Desde luego, ahora que nos oye igual de bien y que nos lee en visión cenital y celestial, aprovecho para decirle que no puedo estar más de acuerdo con él. Acaso esto me sirva para compensarle por esas algunas pocas disparidades de criterio, formales, que tuvimos en la manera de entender algún asuntillo de la Semana Santa: era un estímulo conversar, que no discutir, con él, siempre deferente conmigo. Y es que en el fondo las cosas estaban claras, como un bello amanecer de Pascua: había que sumar y multiplicar, nunca restar ni dividir; perseverar en la caridad; fomentar la formación cristiana de los cofrades por las Hermandades al tiempo que valorar el clero la limpieza de corazón de los nazarenos con sus Pasos y sus Procesiones. Ahí queda eso. Y en esas estamos.
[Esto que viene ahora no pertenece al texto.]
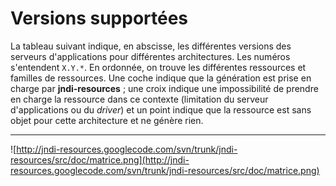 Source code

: # Versions supportées #

La tableau suivant indique, en abscisse, les différentes versions des serveurs
d'applications pour différentes architectures. Les numéros s'entendent `X.Y.*`.
En ordonnée, on trouve les différentes ressources et familles de ressources.
Une coche indique que la génération est prise en charge par **jndi-resources** ;
une croix indique une impossibilité de prendre en charge la ressource dans ce
contexte (limitation du serveur d'applications ou du _driver_) et un point indique
que la ressource est sans objet pour cette architecture et ne génère rien.

---

![http://jndi-resources.googlecode.com/svn/trunk/jndi-resources/src/doc/matrice.png](http://jndi-resources.googlecode.com/svn/trunk/jndi-resources/src/doc/matrice.png) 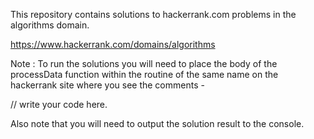 This repository contains solutions to hackerrank.com problems in the algorithms
domain.

https://www.hackerrank.com/domains/algorithms


Note : To run the solutions you will need to place the body of the processData
function within the routine of the same name on the hackerrank site where you
see the comments -

// write your code here.

Also note that you will need to output the solution result to the console.
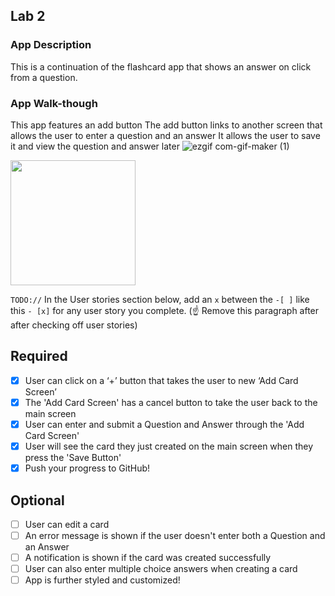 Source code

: ## Lab 2

### App Description
This is a continuation of the flashcard app that shows an answer on click from a question.

### App Walk-though
This app features an add button
The add button links to another screen that allows the user to enter a question and an answer
It allows the user to save it and view the question and answer later
![ezgif com-gif-maker (1)](https://user-images.githubusercontent.com/39046326/159107914-070e5962-6428-4c75-8495-96d5fc0a5acc.gif)


<img src="https://submissions.us-east-1.linodeobjects.com/mobile_app_design/fWaEPRbC.gif" width=200><br>

`TODO://` In the User stories section below, add an `x` between the `-[ ]` like this `- [x]` for any user story you complete. (☝️ Remove this paragraph after after checking off user stories)

## Required
- [X] User can click on a ‘+’ button that takes the user to new ‘Add Card Screen’
- [X] The 'Add Card Screen' has a cancel button to take the user back to the main screen
- [X] User can enter and submit a Question and Answer through the 'Add Card Screen'
- [X] User will see the card they just created on the main screen when they press the 'Save Button'
- [X] Push your progress to GitHub!

## Optional
- [ ] User can edit a card
- [ ] An error message is shown if the user doesn't enter both a Question and an Answer
- [ ] A notification is shown if the card was created successfully
- [ ] User can also enter multiple choice answers when creating a card
- [ ] App is further styled and customized!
El 4 de abril de 2020, sábado de Pasión, víspera de Ramos, D Santos Sáiz Gómez transitó de la luz a la Luz. Hasta en esto, ayudado sin buscarlo por las tremendas circunstancias, no pudo ser más discreto; imposibles resultaron las exequias que se le debían, que se merecía, igual en la humildad máxima. Reposan sus restos mortales en San Isidro, excelente lugar, atalaya rocosa, unión de tierra y cielo. Pervive lo inmortal, sobrevive lo eterno. Por descontado, brilla la esperanza. Y por ella pienso, sintiendo y presintiendo, que nos reencontraremos: sería un honor sobrevolar con él, mejor un Viernes Santo, “El Salvador”, a medio camino entre tulipas y estrellas.